## Goal of the exercise
Repeat exactly, and only, the lines from the one containing "to generated code." through the end of the records.

## Dataset content
————————

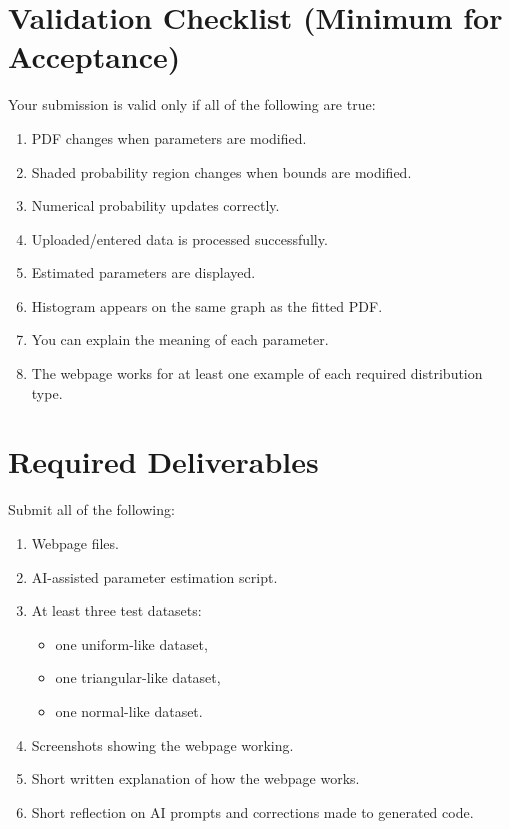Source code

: 	\section{Validation Checklist (Minimum for Acceptance)}
	Your submission is valid only if all of the following are true:
	\begin{enumerate}
		\item PDF changes when parameters are modified.
		\item Shaded probability region changes when bounds are modified.
		\item Numerical probability updates correctly.
		\item Uploaded/entered data is processed successfully.
		\item Estimated parameters are displayed.
		\item Histogram appears on the same graph as the fitted PDF.
		\item You can explain the meaning of each parameter.
		\item The webpage works for at least one example of each required distribution type.
	\end{enumerate}

	\section{Required Deliverables}
	Submit all of the following:
	\begin{enumerate}
		\item Webpage files.
		\item AI-assisted parameter estimation script.
		\item At least three test datasets:
		\begin{itemize}
			\item one uniform-like dataset,
			\item one triangular-like dataset,
			\item one normal-like dataset.
		\end{itemize}
		\item Screenshots showing the webpage working.
		\item Short written explanation of how the webpage works.
		\item Short reflection on AI prompts and corrections made to generated code.
	\end{enumerate}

————————

## Answer to this task
		\item Short reflection on AI prompts and corrections made to generated code.
	\end{enumerate}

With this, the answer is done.